Sorry I put black eyeliner on your baby, but honestly, look at how edgy it is now.
my mom: you still coming over today?
me: definitely
mom: great I have a few things from IKEA for you to put tog—
me: i cant make it
Friend: Don’t be nervous about your interview, just act like you already have the job!
*2 hours later*
Friend: So, how did your pilot interview go?
Me: *sirens blaring as police chase me down in my stolen helicopter* NOT GREAT STEVE
HER: Now that we’re in lockdown, we really need to ration our snacks
ME: *sprinkling Oreo crumbs over a log cabin made of Snickers* Yeah definitely
My therapist says my little dragon friend isn’t real. But, my little dragon friend says my therapist isn’t real, and I’ve known her longer.
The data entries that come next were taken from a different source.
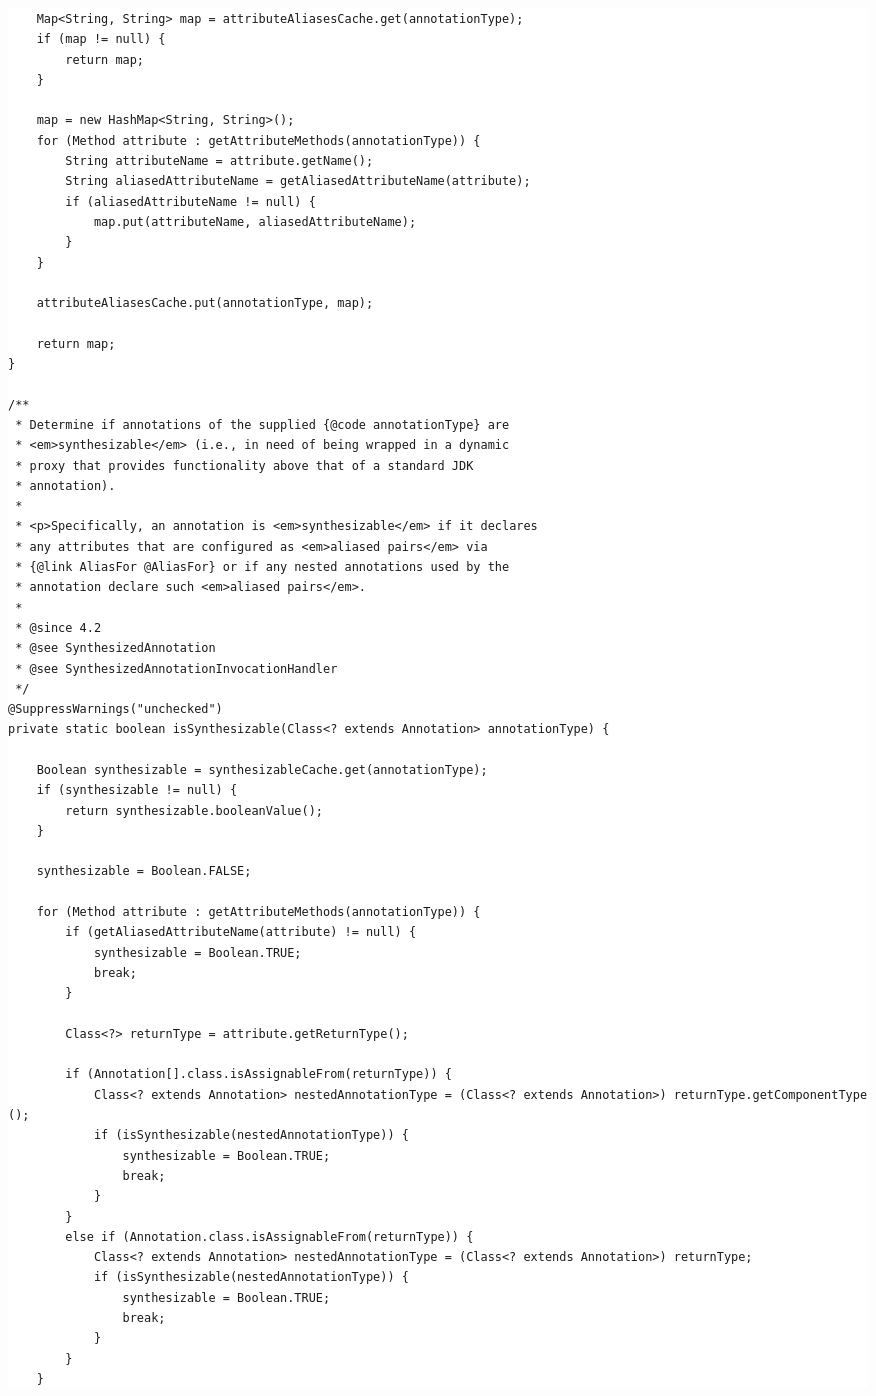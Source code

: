 		Map<String, String> map = attributeAliasesCache.get(annotationType);
		if (map != null) {
			return map;
		}

		map = new HashMap<String, String>();
		for (Method attribute : getAttributeMethods(annotationType)) {
			String attributeName = attribute.getName();
			String aliasedAttributeName = getAliasedAttributeName(attribute);
			if (aliasedAttributeName != null) {
				map.put(attributeName, aliasedAttributeName);
			}
		}

		attributeAliasesCache.put(annotationType, map);

		return map;
	}

	/**
	 * Determine if annotations of the supplied {@code annotationType} are
	 * <em>synthesizable</em> (i.e., in need of being wrapped in a dynamic
	 * proxy that provides functionality above that of a standard JDK
	 * annotation).
	 *
	 * <p>Specifically, an annotation is <em>synthesizable</em> if it declares
	 * any attributes that are configured as <em>aliased pairs</em> via
	 * {@link AliasFor @AliasFor} or if any nested annotations used by the
	 * annotation declare such <em>aliased pairs</em>.
	 *
	 * @since 4.2
	 * @see SynthesizedAnnotation
	 * @see SynthesizedAnnotationInvocationHandler
	 */
	@SuppressWarnings("unchecked")
	private static boolean isSynthesizable(Class<? extends Annotation> annotationType) {

		Boolean synthesizable = synthesizableCache.get(annotationType);
		if (synthesizable != null) {
			return synthesizable.booleanValue();
		}

		synthesizable = Boolean.FALSE;

		for (Method attribute : getAttributeMethods(annotationType)) {
			if (getAliasedAttributeName(attribute) != null) {
				synthesizable = Boolean.TRUE;
				break;
			}

			Class<?> returnType = attribute.getReturnType();

			if (Annotation[].class.isAssignableFrom(returnType)) {
				Class<? extends Annotation> nestedAnnotationType = (Class<? extends Annotation>) returnType.getComponentType();
				if (isSynthesizable(nestedAnnotationType)) {
					synthesizable = Boolean.TRUE;
					break;
				}
			}
			else if (Annotation.class.isAssignableFrom(returnType)) {
				Class<? extends Annotation> nestedAnnotationType = (Class<? extends Annotation>) returnType;
				if (isSynthesizable(nestedAnnotationType)) {
					synthesizable = Boolean.TRUE;
					break;
				}
			}
		}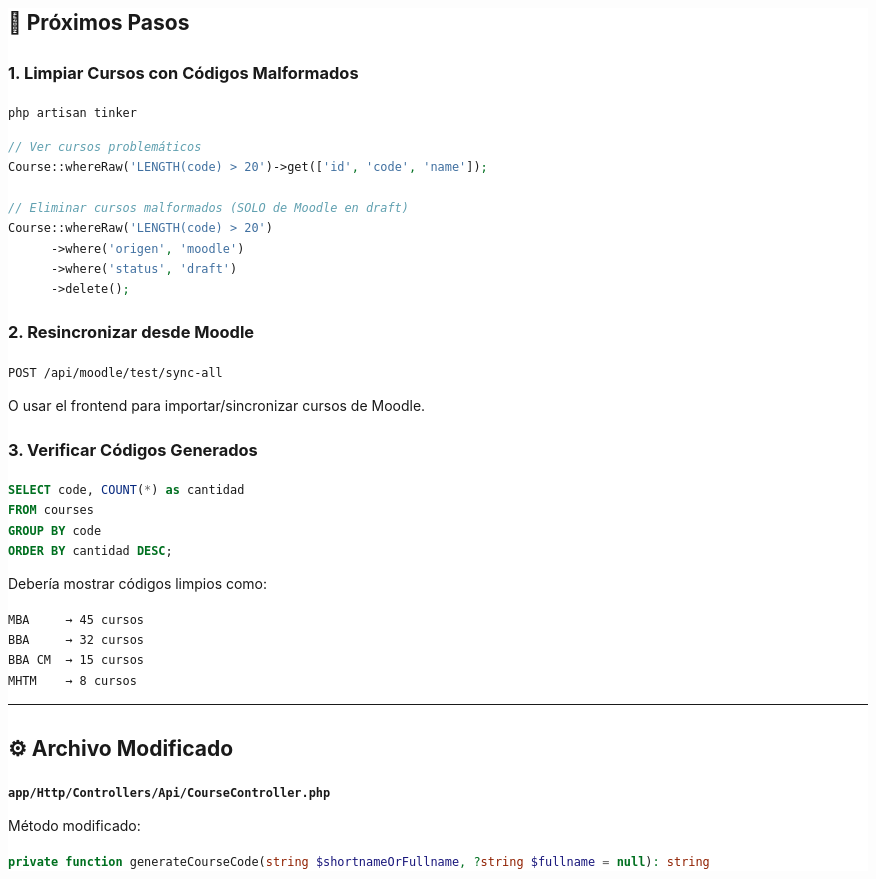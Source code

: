 
## 🚀 Próximos Pasos

### 1. Limpiar Cursos con Códigos Malformados

```bash
php artisan tinker
```

```php
// Ver cursos problemáticos
Course::whereRaw('LENGTH(code) > 20')->get(['id', 'code', 'name']);

// Eliminar cursos malformados (SOLO de Moodle en draft)
Course::whereRaw('LENGTH(code) > 20')
      ->where('origen', 'moodle')
      ->where('status', 'draft')
      ->delete();
```

### 2. Resincronizar desde Moodle

```http
POST /api/moodle/test/sync-all
```

O usar el frontend para importar/sincronizar cursos de Moodle.

### 3. Verificar Códigos Generados

```sql
SELECT code, COUNT(*) as cantidad
FROM courses
GROUP BY code
ORDER BY cantidad DESC;
```

Debería mostrar códigos limpios como:
```
MBA     → 45 cursos
BBA     → 32 cursos
BBA CM  → 15 cursos
MHTM    → 8 cursos
```

---

## ⚙️ Archivo Modificado

**`app/Http/Controllers/Api/CourseController.php`**

Método modificado:
```php
private function generateCourseCode(string $shortnameOrFullname, ?string $fullname = null): string
```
Look man, I don’t care if Mercury is in photosynthesis, settle down
Friend: you know what would suck
Me: yes, being a claustrophobic turtle
Friend:
Me:
Friend: how do you even function
Walnut: I look like a brain.
Broccoli: I look like a tree.
Mushroom: I look like an umbrella.
Banana: …. How about that stock market!
Yes, I have an hourglass figure, as long as the hour was spent speed-eating Hobnobs at a competitive level.